With nothing more than a tightly focused spotlight on the black sign coated in white spidery scrawl displaying the show’s namesake, the performance is set in a vast black-box style stage and everything else is provided by the performers and their eccentric and macabre outfits. While not having a customer, a large amount of the creative costumes were provided by Sabrina Mandell, making the piece even more unique as she outfitted the ensemble. From bright mint-striped dresses for the girl twins and blue sailor-style outfits for the boy twins during the “Academy for Precocious Twins” sketches, to the grim black dresses and veils of the mourners, the outfits set the mood in a gothic, haunting performance piece.
The show is filled with stunning images, each created by different performers. A powerful one that comes to mind is the two maids, (Esther Williamson and Gwen Grastorf) entering the stage together while an upbeat yet dreadful tune is being played on the piano, cello, and saw-blade. Williamson and Grastorf stop, face the audience, and with gruesome smiles the shriek in unison, “Macbeth!” and then run off-stage. A more haunting image occurs while Karen Hansen plays the cello, Esther Williamson plays piano, Mark Jaster plays the saw-blade to a lively yet somewhat eerie Shubert tune and Matthew Pauli, dressed as an orderly, pushes an antiquated wicker wheelchair onto stage. There is a woman bound in the chair, clearly dead, yet he stops to fix her hand, kisses her cheek, and slowly pushes her off-stage as the Shubert tune continues.
The performers, and in particular Mark Jaster, are very physically expressive. Jaster has many mini segments performing as a mannequin. He contorts himself into strange positions to mimic the mannequins, but watch his eyes; they are full of life and could be their own character. The maids (Williamson and Grastorf) have a synchronization that makes you believe they are two puppets being controlled by one master. During a sketch where they are hanging out laundry and discussing the neighbor who was blown to bits by his son, they fold in unison, their movements perfectly timed. But the best physicality happens during croquet. Karen Hansen is reading from a guide about the rules of croquet while Mandell, Jaster, Pauli, and Williamson are outfitted in traditional player’s uniforms holding mallets. As Hansen reads drolly through the rules, the players take to a slow-motion massacre, swinging their mallets with impeccable timing and brilliant reactions of those being hit.

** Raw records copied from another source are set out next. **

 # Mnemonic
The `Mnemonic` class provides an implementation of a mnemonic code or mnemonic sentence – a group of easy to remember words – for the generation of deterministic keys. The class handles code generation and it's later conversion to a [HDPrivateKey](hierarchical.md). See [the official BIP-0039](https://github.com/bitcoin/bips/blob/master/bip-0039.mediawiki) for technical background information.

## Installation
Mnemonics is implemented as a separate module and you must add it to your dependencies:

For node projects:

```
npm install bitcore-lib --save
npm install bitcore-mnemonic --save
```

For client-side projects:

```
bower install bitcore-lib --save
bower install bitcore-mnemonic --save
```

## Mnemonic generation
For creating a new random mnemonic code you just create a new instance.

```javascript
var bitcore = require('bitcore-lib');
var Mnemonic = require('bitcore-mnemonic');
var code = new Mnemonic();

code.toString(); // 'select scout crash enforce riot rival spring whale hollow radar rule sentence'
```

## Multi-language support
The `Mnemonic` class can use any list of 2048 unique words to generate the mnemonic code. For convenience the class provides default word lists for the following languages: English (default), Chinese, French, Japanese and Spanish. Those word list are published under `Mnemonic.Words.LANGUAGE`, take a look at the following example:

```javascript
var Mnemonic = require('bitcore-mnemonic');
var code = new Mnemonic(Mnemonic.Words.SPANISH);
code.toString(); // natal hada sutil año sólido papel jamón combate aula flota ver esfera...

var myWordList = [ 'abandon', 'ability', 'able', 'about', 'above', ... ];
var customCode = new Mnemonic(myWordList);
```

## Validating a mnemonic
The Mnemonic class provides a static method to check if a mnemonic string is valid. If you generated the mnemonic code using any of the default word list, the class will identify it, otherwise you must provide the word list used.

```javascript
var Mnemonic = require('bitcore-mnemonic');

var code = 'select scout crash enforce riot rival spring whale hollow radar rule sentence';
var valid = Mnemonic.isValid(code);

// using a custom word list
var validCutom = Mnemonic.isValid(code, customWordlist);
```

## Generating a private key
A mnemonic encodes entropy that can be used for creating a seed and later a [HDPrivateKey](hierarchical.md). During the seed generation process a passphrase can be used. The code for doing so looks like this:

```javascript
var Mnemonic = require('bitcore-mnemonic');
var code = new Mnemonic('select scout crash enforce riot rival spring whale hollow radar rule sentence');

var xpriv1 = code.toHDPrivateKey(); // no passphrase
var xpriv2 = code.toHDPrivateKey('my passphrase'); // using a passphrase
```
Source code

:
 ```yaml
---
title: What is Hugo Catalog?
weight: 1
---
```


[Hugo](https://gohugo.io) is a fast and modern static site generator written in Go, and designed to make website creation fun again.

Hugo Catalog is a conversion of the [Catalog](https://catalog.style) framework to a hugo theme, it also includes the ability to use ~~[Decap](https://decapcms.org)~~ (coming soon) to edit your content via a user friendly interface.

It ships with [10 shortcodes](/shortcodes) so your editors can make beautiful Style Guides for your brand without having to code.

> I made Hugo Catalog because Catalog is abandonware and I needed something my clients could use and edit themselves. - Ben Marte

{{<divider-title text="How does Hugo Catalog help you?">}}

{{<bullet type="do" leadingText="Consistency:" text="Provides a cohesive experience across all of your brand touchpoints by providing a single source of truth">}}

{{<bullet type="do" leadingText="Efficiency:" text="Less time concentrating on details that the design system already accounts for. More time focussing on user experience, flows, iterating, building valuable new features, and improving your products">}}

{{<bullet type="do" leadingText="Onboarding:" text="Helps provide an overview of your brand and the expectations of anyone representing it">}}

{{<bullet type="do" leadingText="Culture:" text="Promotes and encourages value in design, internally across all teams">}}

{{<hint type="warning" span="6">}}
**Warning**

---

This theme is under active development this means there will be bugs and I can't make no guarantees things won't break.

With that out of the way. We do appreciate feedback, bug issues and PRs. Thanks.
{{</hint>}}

At first it starts out in a 3-Stooges comedy style, but the swings grow more violent and the injuries more severe. This happens in complete silence, save for Hansen’s narration, and is executed with such animation both in the actor’s faces and their physical gestures as they fall all over the stage that you can’t take your eyes off it. You even lose track of what Hansen is saying because they’re so involved in murdering each other. It is a true show of genius.
A cabaret show wouldn’t be complete without singing and of course Cabaret Macabre is no exception. There are jaunty little tunes that are quite frightening. Sabrina Mandell sings a folklore type shanty early in the show, with haunting eyes so lost in the song she almost looks dead. But later Mandell appears skipping rope in a hideous and childish green dress, chanting a lively children’s rhyme about Polly and Suzie that ends in a morbid fashion. During the song that has everyone on stage singing, while the players waltz to an upbeat dirge, Gwen Grastorf walks slowly across the stage in her maid’s outfit carrying a serving tray and she belts a high note wailing of agony. Grastorf fills her belted note with such sorrow that you’ll feel the shivers shoot up your spine. There’s a quick 1940’s style love ballad sang by Matthew Pauli about being a cannibal in love that’s also fairly impressive.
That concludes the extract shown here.